Dans la Bible, plus précisément dans l’Évangile, on voit Jésus pardonner à ceux qui sont en train de le crucifier.
Il dit précisément : « Père, pardonne-leur, ils ne savent pas ce qu’ils font. » (Luc 23, 34)
Comment peut-il pardonner à ce moment-là ?
Remontons un peu dans la Bible.

La loi de la jungle

Dans les premiers temps bibliques, c’est la violence brute qui prévaut, la loi de la jungle, à la manière animale. Il n’y a pas de mesure entre la faute commise et la sanction, comme on le voit dans le livre de la Genèse, au chapitre 34.

« Dina, la fille que Léa avait donnée à Jacob, sortit pour aller voir les filles du pays. Sichem, le fils de Hamor le Hivvite, prince du pays, la vit et, l’ayant enlevée, il coucha avec elle et lui fit violence. » (versets 1 et 2) « Les deux fils de Jacob, Siméon et Lévi, les frères de Dina, prirent chacun son épée et marchèrent sans opposition contre la ville : ils tuèrent tous les mâles. Ils passèrent au fil de l’épée Hamor et son fils Sichem, enlevèrent Dina de la maison de Sichem et partirent. » (versets 25 à 27)

Le viol de Dina est puni par le meurtre du violeur, de son père et de tous les hommes de la ville.
C’est l’escalade de la violence, la porte ouverte à toutes les barbaries, puisque rien n’empêche de répondre à la violence par une violence bien plus grande.

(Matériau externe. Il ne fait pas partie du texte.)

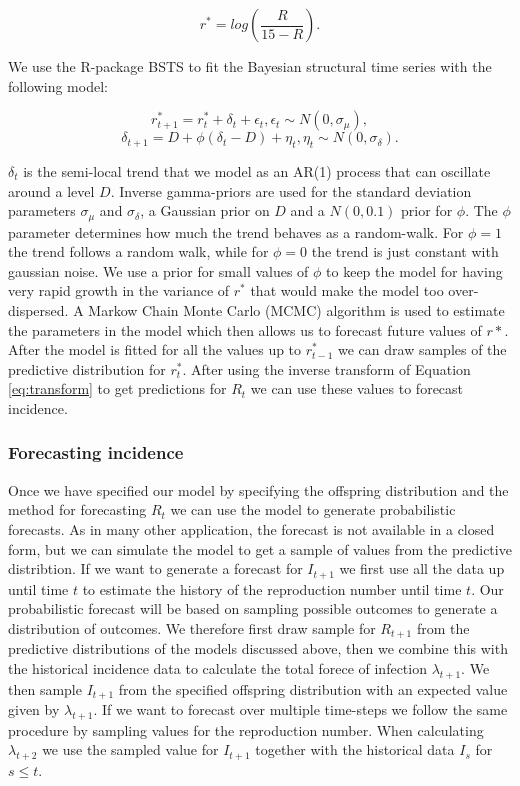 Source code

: \documentclass[12pt]{article}
\begin{document}
\begin{equation}
r^* = log\left(\frac{R}{15 - R}\right).
\label{eq:transform}
\end{equation}

We use the R-package BSTS \cite{scottBstsBayesianStructural2019} to fit the Bayesian structural time series with the following model:

\[r^*_{t+1} = r^*_t + \delta_t + \epsilon_t, \epsilon_t \sim N(0, \sigma_\mu),\]
\[\delta_{t+1} = D + \phi(\delta_t - D) + \eta_t, \eta_t \sim N(0, \sigma_\delta).\]

$\delta_t$ is the semi-local trend that we model as an AR(1) process that can oscillate around a level $D$. Inverse gamma-priors are used for the standard deviation parameters $\sigma_\mu$ and $\sigma_\delta$, a Gaussian prior on $D$ and a $N(0, 0.1)$ prior for $\phi$. The $\phi$ parameter determines how much the trend behaves as a random-walk. For $\phi=1$ the trend follows a random walk, while for $\phi=0$ the trend is just constant with gaussian noise. We use a prior for small values of $\phi$ to keep the model for having very rapid growth in the variance of $r^*$ that would make the model too over-dispersed. A Markow Chain Monte Carlo (MCMC) algorithm is used to estimate the parameters in the model which then allows us to forecast future values of $r*$. After the model is fitted for all the values up to  $r^*_{t-1}$ we can draw samples of the predictive distribution for $r^*_t$. After using the inverse transform of Equation \ref{eq:transform} to get predictions for $R_t$ we can use these values to forecast incidence. 


\subsubsection{Forecasting incidence}

Once we have specified our model by specifying the offspring distribution and the method for forecasting $R_t$ we can use the model to generate probabilistic forecasts. As in many other application, the forecast is not available in a closed form, but we can simulate the  model to get a sample of values from the predictive distribtion. If we want to generate a forecast for $I_{t+1}$ we first use all the data up until time $t$ to estimate the history of the reproduction number until time $t$. Our probabilistic forecast will be based on sampling possible outcomes to generate a distribution of outcomes. We therefore first draw sample for $R_{t+1}$ from the predictive distributions of the models discussed above, then we combine this with the historical incidence data to calculate the total forece of infection $\lambda_{t+1}$. We then sample $I_{t+1}$ from the specified offspring distribution with an expected value given by $\lambda_{t+1}$. If we want to forecast over multiple time-steps we follow the same procedure by sampling values for the reproduction number. When calculating $\lambda_{t+2}$ we use the sampled value for $I_{t+1}$ together with the historical data ${I_s}$ for $s\leq t$. 
\end{document}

La loi de la proportionnalité

Dans le livre du Lévitique , on voit apparaître la loi du talion, si célèbre, où la sanction est proportionnée à la faute, ce qui a pour but d’éviter l’escalade de la violence.
Lévitique 24, 19-20 :
« Si un homme blesse un compatriote, comme il a fait on lui fera : fracture pour fracture, œil pour œil, dent pour dent. Tel le dommage que l’on inflige à un homme, tel celui que l’on subit. »
On peut appeler ça la loi naturelle, une loi qui peut être acceptée quand on reconnaît qu’il y a dans l’être qui est devant moi quelque chose de semblable à moi.
En tant qu’être humain, je reconnais l’autre comme un être humain et je me refuse à lui infliger davantage que ce qu’il m’a infligé.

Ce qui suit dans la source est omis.